Designing VMware vSphere is really challenging; to avoid any bottleneck, we need to learn and understand how it is really done by experienced architects and VMware itself. In the following section, we will discuss the values and procedures that need to be followed while designing VMware vSphere.
As you are aware, inputs for each design have to come from the PPP framework in order to achieve the desired success, including decision-influencing factors. This helps us to satisfy the functional requirements and performance benchmarks.
Start your design by focusing on the business drivers, and not the product features. The products could be the best in the world, but no good for your use case irrespective of any conditions. For example, if you have been asked to design your VMware vSphere-based Hadoop clusters, the driving factors for your design decision would not include fault tolerance. However, for a business-critical application, fault tolerance will be vital and, if that business-critical application needs more than one CPU, then we would not be able to use VMware vSphere Fault Tolerance to continue its uptime. On the design document, the feature looks good, but it doesn't work in the real infrastructure. The following diagram illustrates values of virtualization and its subcomponents:
As we make decisions that will form a VMware vSphere design, one value to be considered most is readiness.
Readiness is all about integrating different components together: uptime and system reliability, downtime, redundancy, and resiliency. In a nutshell, a mechanism that avoids crashes and maintains performance.
Values should have a close relationship with each other. With regard to the PPP framework of design, the value of readiness typically has the greatest effect on product decisions.
In some cases, the functional requirements explicitly call for readiness; for example, a functional and performance requirement may demand that the vSphere design must provide 99 percent readiness to meet any demand. In this case, readiness is explicitly noted by the requirement gathering and therefore must be incorporated into the design.
In some other cases, the functional requirements may not explicitly state readiness demands at 99 percent. In these cases, the designer should include an appropriate level of availability as per the projected target state.
To accommodate both cases in the design document, always come up with an assumption section. An assumption section can offer justification for the vSphere designer's decisions within the broader business framework of functional performance requirements, design consideration, and constraints. When readiness isn't explicitly stated, the designer can provide an assumption that the infrastructure will be made as ready as possible within the cost limitations of the statement of work.

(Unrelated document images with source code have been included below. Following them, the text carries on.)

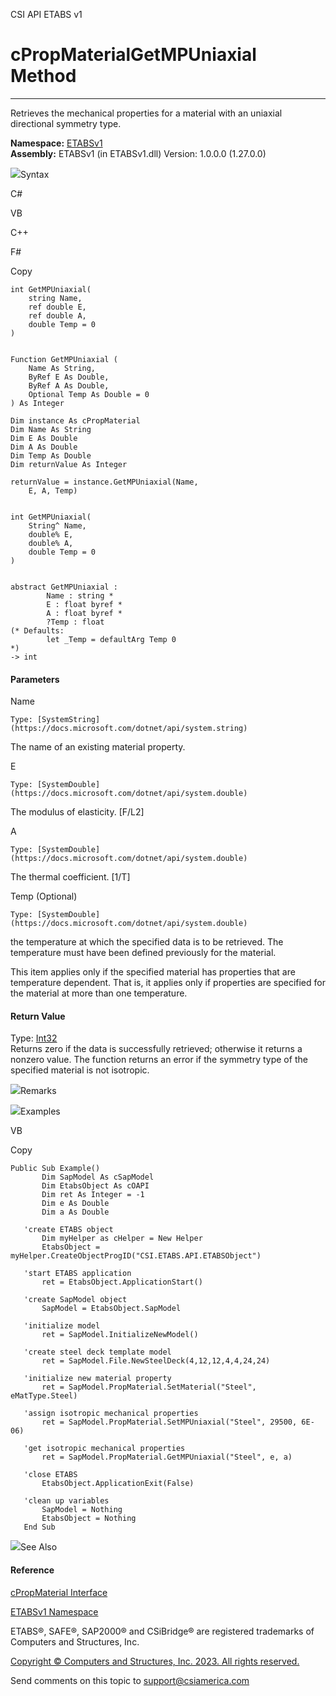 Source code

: ﻿

CSI API ETABS v1

# cPropMaterialGetMPUniaxial Method  
  
---  
  
Retrieves the mechanical properties for a material with an uniaxial
directional symmetry type.

**Namespace:** [ETABSv1](2780f1b8-2033-5289-2298-1cdb2a7508d9.htm)  
**Assembly:** ETABSv1 (in ETABSv1.dll) Version: 1.0.0.0 (1.27.0.0)

![](../icons/SectionExpanded.png)Syntax

C#

VB

C++

F#

Copy

    
    
    int GetMPUniaxial(
    	string Name,
    	ref double E,
    	ref double A,
    	double Temp = 0
    )
    
    
    Function GetMPUniaxial ( 
    	Name As String,
    	ByRef E As Double,
    	ByRef A As Double,
    	Optional Temp As Double = 0
    ) As Integer
    
    Dim instance As cPropMaterial
    Dim Name As String
    Dim E As Double
    Dim A As Double
    Dim Temp As Double
    Dim returnValue As Integer
    
    returnValue = instance.GetMPUniaxial(Name, 
    	E, A, Temp)
    
    
    int GetMPUniaxial(
    	String^ Name, 
    	double% E, 
    	double% A, 
    	double Temp = 0
    )
    
    
    abstract GetMPUniaxial : 
            Name : string * 
            E : float byref * 
            A : float byref * 
            ?Temp : float 
    (* Defaults:
            let _Temp = defaultArg Temp 0
    *)
    -> int 
    

#### Parameters

Name

    Type: [SystemString](https://docs.microsoft.com/dotnet/api/system.string)  
The name of an existing material property.

E

    Type: [SystemDouble](https://docs.microsoft.com/dotnet/api/system.double)  
The modulus of elasticity. [F/L2]

A

    Type: [SystemDouble](https://docs.microsoft.com/dotnet/api/system.double)  
The thermal coefficient. [1/T]

Temp (Optional)

    Type: [SystemDouble](https://docs.microsoft.com/dotnet/api/system.double)  
the temperature at which the specified data is to be retrieved. The
temperature must have been defined previously for the material.

This item applies only if the specified material has properties that are
temperature dependent. That is, it applies only if properties are specified
for the material at more than one temperature.

#### Return Value

Type: [Int32](https://docs.microsoft.com/dotnet/api/system.int32)  
Returns zero if the data is successfully retrieved; otherwise it returns a
nonzero value. The function returns an error if the symmetry type of the
specified material is not isotropic.

![](../icons/SectionExpanded.png)Remarks

![](../icons/SectionExpanded.png)Examples

VB

Copy

    
    
    Public Sub Example()
           Dim SapModel As cSapModel
           Dim EtabsObject As cOAPI
           Dim ret As Integer = -1
           Dim e As Double
           Dim a As Double
    
       'create ETABS object
           Dim myHelper as cHelper = New Helper
           EtabsObject = myHelper.CreateObjectProgID("CSI.ETABS.API.ETABSObject")
    
       'start ETABS application
           ret = EtabsObject.ApplicationStart()
    
       'create SapModel object
           SapModel = EtabsObject.SapModel
    
       'initialize model
           ret = SapModel.InitializeNewModel()
    
       'create steel deck template model
           ret = SapModel.File.NewSteelDeck(4,12,12,4,4,24,24)
    
       'initialize new material property
           ret = SapModel.PropMaterial.SetMaterial("Steel", eMatType.Steel)
    
       'assign isotropic mechanical properties
           ret = SapModel.PropMaterial.SetMPUniaxial("Steel", 29500, 6E-06)
    
       'get isotropic mechanical properties
           ret = SapModel.PropMaterial.GetMPUniaxial("Steel", e, a)
    
       'close ETABS
           EtabsObject.ApplicationExit(False)
    
       'clean up variables
           SapModel = Nothing
           EtabsObject = Nothing
       End Sub

![](../icons/SectionExpanded.png)See Also

#### Reference

[cPropMaterial Interface](9c207615-6f75-9e34-741c-041d0b2ac537.htm)

[ETABSv1 Namespace](2780f1b8-2033-5289-2298-1cdb2a7508d9.htm)

ETABS®, SAFE®, SAP2000® and CSiBridge® are registered trademarks of Computers
and Structures, Inc.  

[Copyright © Computers and Structures, Inc. 2023. All rights
reserved.](http://www.csiamerica.com)

Send comments on this topic to
[support@csiamerica.com](mailto:support%40csiamerica.com?Subject=CSI%20API%20ETABS%20v1)

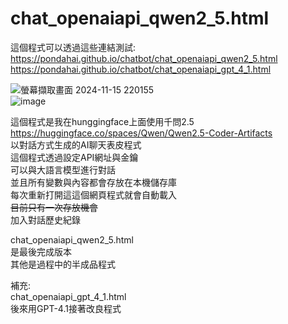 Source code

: # chat_openaiapi_qwen2_5.html  
這個程式可以透過這些連結測試:  
https://pondahai.github.io/chatbot/chat_openaiapi_qwen2_5.html  
https://pondahai.github.io/chatbot/chat_openaiapi_gpt_4_1.html  

![螢幕擷取畫面 2024-11-15 220155](https://github.com/user-attachments/assets/c775f740-2af8-4f7e-8057-6ff9b1c45c2f)  
![image](https://github.com/user-attachments/assets/689c4f02-0759-41be-b423-3b279f0c13c5)  
  
這個程式是我在hunggingface上面使用千問2.5  
https://huggingface.co/spaces/Qwen/Qwen2.5-Coder-Artifacts  
以對話方式生成的AI聊天表皮程式  
這個程式透過設定API網址與金鑰  
可以與大語言模型進行對話  
並且所有變數與內容都會存放在本機儲存庫  
每次重新打開這這個網頁程式就會自動載入  
~~目前只有一次存放機會~~  
加入對話歷史紀錄  

chat_openaiapi_qwen2_5.html  
是最後完成版本  
其他是過程中的半成品程式  

補充:  
chat_openaiapi_gpt_4_1.html  
後來用GPT-4.1接著改良程式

Performance is often called for in the performance requirements, and it can affect decisions in the product and people phases. For the product phase, it can affect all manner of design decisions, starting from the type of the server's hardware to the kind of network storage devices planned. With regard to the performance demand, it's mostly seen as a Service Level Agreement (SLA) that expresses performance metrics, such as response times per request, transactions per second in the network, and the capacity to handle the maximum number of users.
If there is no performance requirement explicitly defined, the designer of a vSphere infrastructure should consider performance as a key component for its design decisions.

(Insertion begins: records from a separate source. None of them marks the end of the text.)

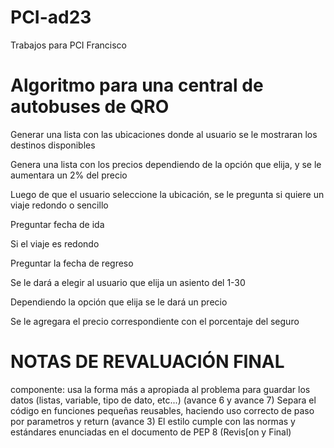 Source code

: # PCI-ad23
Trabajos para PCI Francisco 
# Algoritmo para una central de autobuses de QRO
Generar una lista con las ubicaciones donde al usuario se le mostraran los destinos 
disponibles 

Genera una lista con los precios dependiendo de la opción que elija, y se le aumentara un 2% del precio 

Luego de que el usuario seleccione la ubicación, se le pregunta si quiere un viaje redondo o sencillo

Preguntar fecha de ida 

Si el viaje es redondo

  Preguntar la fecha de regreso

Se le dará a elegir al usuario que elija un asiento del 1-30

Dependiendo la opción que elija se le dará un precio 

Se le agregara el precio correspondiente con el porcentaje del seguro

# NOTAS DE REVALUACIÓN FINAL
componente: usa la forma más a apropiada al problema para guardar los datos (listas, variable, tipo de dato, etc...) (avance 6 y avance 7)
Separa el código en funciones pequeñas reusables, haciendo uso correcto de paso por parametros y return (avance 3)
El estilo cumple con las normas y estándares enunciadas en el documento de PEP 8  (Revis[on y Final)
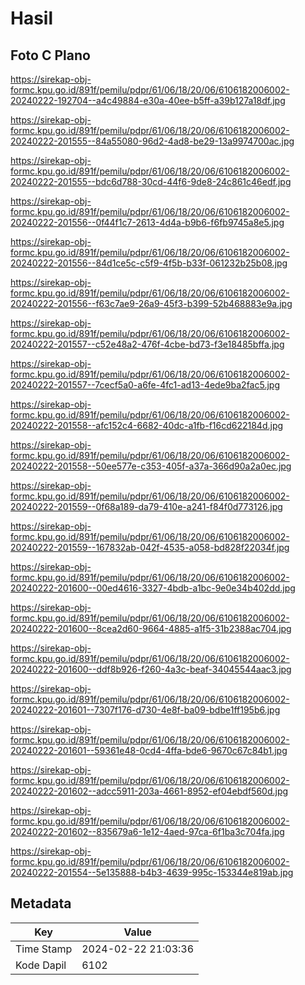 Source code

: # Hasil

## Foto C Plano

https://sirekap-obj-formc.kpu.go.id/891f/pemilu/pdpr/61/06/18/20/06/6106182006002-20240222-192704--a4c49884-e30a-40ee-b5ff-a39b127a18df.jpg

https://sirekap-obj-formc.kpu.go.id/891f/pemilu/pdpr/61/06/18/20/06/6106182006002-20240222-201555--84a55080-96d2-4ad8-be29-13a9974700ac.jpg

https://sirekap-obj-formc.kpu.go.id/891f/pemilu/pdpr/61/06/18/20/06/6106182006002-20240222-201555--bdc6d788-30cd-44f6-9de8-24c861c46edf.jpg

https://sirekap-obj-formc.kpu.go.id/891f/pemilu/pdpr/61/06/18/20/06/6106182006002-20240222-201556--0f44f1c7-2613-4d4a-b9b6-f6fb9745a8e5.jpg

https://sirekap-obj-formc.kpu.go.id/891f/pemilu/pdpr/61/06/18/20/06/6106182006002-20240222-201556--84d1ce5c-c5f9-4f5b-b33f-061232b25b08.jpg

https://sirekap-obj-formc.kpu.go.id/891f/pemilu/pdpr/61/06/18/20/06/6106182006002-20240222-201556--f63c7ae9-26a9-45f3-b399-52b468883e9a.jpg

https://sirekap-obj-formc.kpu.go.id/891f/pemilu/pdpr/61/06/18/20/06/6106182006002-20240222-201557--c52e48a2-476f-4cbe-bd73-f3e18485bffa.jpg

https://sirekap-obj-formc.kpu.go.id/891f/pemilu/pdpr/61/06/18/20/06/6106182006002-20240222-201557--7cecf5a0-a6fe-4fc1-ad13-4ede9ba2fac5.jpg

https://sirekap-obj-formc.kpu.go.id/891f/pemilu/pdpr/61/06/18/20/06/6106182006002-20240222-201558--afc152c4-6682-40dc-a1fb-f16cd622184d.jpg

https://sirekap-obj-formc.kpu.go.id/891f/pemilu/pdpr/61/06/18/20/06/6106182006002-20240222-201558--50ee577e-c353-405f-a37a-366d90a2a0ec.jpg

https://sirekap-obj-formc.kpu.go.id/891f/pemilu/pdpr/61/06/18/20/06/6106182006002-20240222-201559--0f68a189-da79-410e-a241-f84f0d773126.jpg

https://sirekap-obj-formc.kpu.go.id/891f/pemilu/pdpr/61/06/18/20/06/6106182006002-20240222-201559--167832ab-042f-4535-a058-bd828f22034f.jpg

https://sirekap-obj-formc.kpu.go.id/891f/pemilu/pdpr/61/06/18/20/06/6106182006002-20240222-201600--00ed4616-3327-4bdb-a1bc-9e0e34b402dd.jpg

https://sirekap-obj-formc.kpu.go.id/891f/pemilu/pdpr/61/06/18/20/06/6106182006002-20240222-201600--8cea2d60-9664-4885-a1f5-31b2388ac704.jpg

https://sirekap-obj-formc.kpu.go.id/891f/pemilu/pdpr/61/06/18/20/06/6106182006002-20240222-201600--ddf8b926-f260-4a3c-beaf-34045544aac3.jpg

https://sirekap-obj-formc.kpu.go.id/891f/pemilu/pdpr/61/06/18/20/06/6106182006002-20240222-201601--7307f176-d730-4e8f-ba09-bdbe1ff195b6.jpg

https://sirekap-obj-formc.kpu.go.id/891f/pemilu/pdpr/61/06/18/20/06/6106182006002-20240222-201601--59361e48-0cd4-4ffa-bde6-9670c67c84b1.jpg

https://sirekap-obj-formc.kpu.go.id/891f/pemilu/pdpr/61/06/18/20/06/6106182006002-20240222-201602--adcc5911-203a-4661-8952-ef04ebdf560d.jpg

https://sirekap-obj-formc.kpu.go.id/891f/pemilu/pdpr/61/06/18/20/06/6106182006002-20240222-201602--835679a6-1e12-4aed-97ca-6f1ba3c704fa.jpg

https://sirekap-obj-formc.kpu.go.id/891f/pemilu/pdpr/61/06/18/20/06/6106182006002-20240222-201554--5e135888-b4b3-4639-995c-153344e819ab.jpg


## Metadata

| Key        | Value               |
| ---------- | ------------------- |
| Time Stamp | 2024-02-22 21:03:36 |
| Kode Dapil | 6102                |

The KA key stage is to review and agree the performance metrics and make sure they have been documented on a low-level design, as well as ensuring that the specified components are validated against the gathered requirements. The key components that need to be considered and validated are as follows:
For hardware or CPU, the designer should consider options such as Hardware Assisted Computing Virtualization, Hardware Assisted I/O Memory Managed units Virtualization and Hardware Assisted Memory Managed units Virtualization.
For Network adapters, the designer should consider the following; such as Checksum Offload, TCP Segmentation Offload (TSO), the ability to handle high-memory DMA (that is, 64-bit DMA addresses), the ability to handle multiple Scatter Gather elements per Tx frame, Jumbo frames (JF), and Large Receive Offload (LRO). When using VXLAN, the NICs should support offload of encapsulated packets.

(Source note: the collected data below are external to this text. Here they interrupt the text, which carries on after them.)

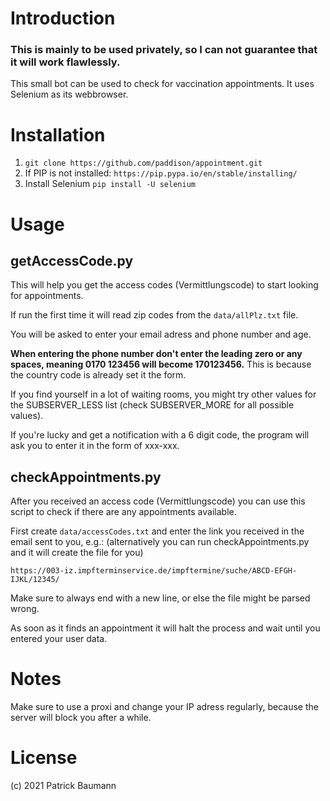 # Introduction

### This is mainly to be used privately, so I can not guarantee that it will work flawlessly.
This small bot can be used to check for vaccination appointments. It uses Selenium as its webbrowser.

# Installation

1. `git clone https://github.com/paddison/appointment.git`
2. If PIP is not installed: `https://pip.pypa.io/en/stable/installing/`
3. Install Selenium `pip install -U selenium`

# Usage

## getAccessCode.py
This will help you get the access codes (Vermittlungscode) to start looking for appointments. 

If run the first time it will read zip codes from the `data/allPlz.txt` file.

You will be asked to enter your email adress and phone number and age.

**When entering the phone number don't enter the leading zero or any spaces, meaning 0170 123456 will become 170123456.**
This is because the country code is already set it the form.

If you find yourself in a lot of waiting rooms, you might try other values for the SUBSERVER_LESS list (check SUBSERVER_MORE for all possible values).

If you're lucky and get a notification with a 6 digit code, the program will ask you to enter it in the form of xxx-xxx.

## checkAppointments.py
After you received an access code (Vermittlungscode) you can use this script to check if there are any appointments available.

First create `data/accessCodes.txt` and enter the link you received in the email sent to you, e.g.:
(alternatively you can run checkAppointments.py and it will create the file for you)

`https://003-iz.impfterminservice.de/impftermine/suche/ABCD-EFGH-IJKL/12345/`

 Make sure to always end with a new line, or else the file might be parsed wrong.
 
 As soon as it finds an appointment it will halt the process and wait until you entered your user data.

 # Notes
 Make sure to use a proxi and change your IP adress regularly, because the server will block you after a while.

 # License
 (c) 2021 Patrick Baumann
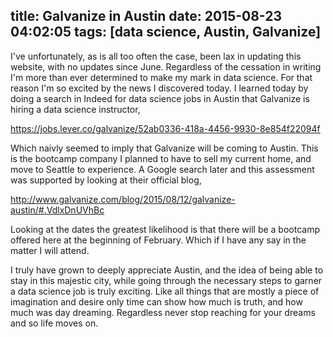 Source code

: title: Galvanize in Austin
date: 2015-08-23 04:02:05
tags: [data science, Austin, Galvanize]
---
I've unfortunately, as is all too often the case, been lax in updating
this website, with no updates since June. Regardless of the cessation in
writing I'm more than ever determined to make my mark in data science.  For
that reason I'm so excited by the news I discovered today.  I learned today by
doing a search in Indeed for data science jobs in Austin that Galvanize is
hiring a data science instructor,


https://jobs.lever.co/galvanize/52ab0336-418a-4456-9930-8e854f22094f

Which naivly seemed to imply that Galvanize will be coming to Austin.  This is
the bootcamp company I planned to have to sell my current home, and move to
Seattle to experience.  A Google search later and this assessment was supported
by looking at their official blog, 

http://www.galvanize.com/blog/2015/08/12/galvanize-austin/#.VdlxDnUVhBc

Looking at the dates the greatest likelihood is that there will be a bootcamp
offered here at the beginning of February. Which if I have any say in the
matter I will attend. 

I truly have grown to deeply appreciate Austin, and the idea of being able to
stay in this majestic city, while going through the necessary steps to garner a
data science job is truly exciting.  Like all things that are mostly a piece of
imagination and desire only time can show how much is truth, and how much was
day dreaming.  Regardless never stop reaching for your dreams and so life moves
on.
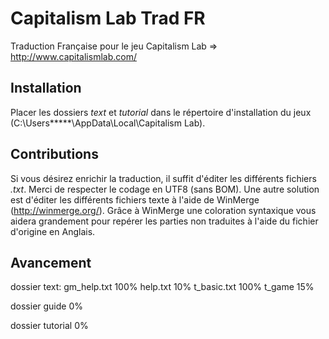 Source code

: Capitalism Lab Trad FR
======================

Traduction Française pour le jeu Capitalism Lab => http://www.capitalismlab.com/

Installation
------------

Placer les dossiers *text* et *tutorial* dans le répertoire d'installation du jeux (C:\Users\*****\AppData\Local\Capitalism Lab).

Contributions
-------------

Si vous désirez enrichir la traduction, il suffit d'éditer les différents fichiers *.txt*. Merci de respecter le codage en UTF8 (sans BOM).
Une autre solution est d'éditer les différents fichiers texte à l'aide de WinMerge (http://winmerge.org/). Grâce à WinMerge une coloration syntaxique vous aidera grandement pour repérer les parties non traduites à l'aide du fichier d'origine en Anglais.

Avancement
----------

dossier text:
gm_help.txt 100%
help.txt 10%
t_basic.txt 100%
t_game 15%

dossier guide 0%

dossier tutorial 0%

For memory, the designer should consider factors such as NUMA, paging size, memory overhead, and memory swapping.
For storage, the designer should consider options such as vSphere Flash Read Cache (vFRC), VMware vStorage APIs for Array Integration (VAAI), LUN Access Methods, virtual disk modes, linked clones, and virtual disk types.
For network, the designer should consider the following such as Network I/O Control (NetIOC), DirectPath I/O, Single Root I/O Virtualization (SR-IOV), SplitRx Mode, and Virtual Network Interrupt Coalescing.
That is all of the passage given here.